What is required => Across these entries, work out how many lines carry the string "empty", and give only that number.

Source data:
"""

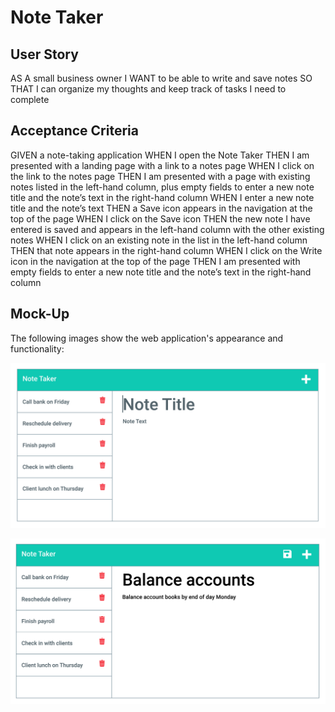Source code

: # Note Taker

## User Story

AS A small business owner
I WANT to be able to write and save notes
SO THAT I can organize my thoughts and keep track of tasks I need to complete

## Acceptance Criteria

GIVEN a note-taking application 
WHEN I open the Note Taker 
THEN I am presented with a landing page with a link to a notes page 
WHEN I click on the link to the notes page 
THEN I am presented with a page with existing notes listed in the left-hand column, plus empty fields to enter a new note title and the note’s text in the right-hand column 
WHEN I enter a new note title and the note’s text 
THEN a Save icon appears in the navigation at the top of the page 
WHEN I click on the Save icon 
THEN the new note I have entered is saved and appears in the left-hand column with the other existing notes 
WHEN I click on an existing note in the list in the left-hand column 
THEN that note appears in the right-hand column 
WHEN I click on the Write icon in the navigation at the top of the page 
THEN I am presented with empty fields to enter a new note title and the note’s text in the right-hand column

## Mock-Up

The following images show the web application's appearance and functionality:

![Mock-up](public\assets\Images\mock-up1.png)

![mock-up](public\assets\Images\mock-up2.png)
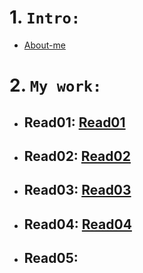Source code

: # 1. `Intro:` 
   - [About-me](https://naderalhendi.github.io/reading-notes/About-me)
# 2. `My work:`
   - ## Read01: [Read01](https://naderalhendi.github.io/reading-notes/Read01)
   - ## Read02: [Read02](https://naderalhendi.github.io/reading-notes/Read02)
   - ## Read03: [Read03](https://naderalhendi.github.io/reading-notes/Read03)
   - ## Read04: [Read04](https://naderalhendi.github.io/reading-notes/Read04)
   - ## Read05:
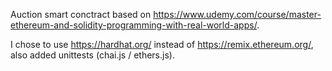 Auction smart conctract based on https://www.udemy.com/course/master-ethereum-and-solidity-programming-with-real-world-apps/.

I chose to use https://hardhat.org/ instead of https://remix.ethereum.org/, also added unittests (chai.js / ethers.js).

"""

Response to this exercise => 2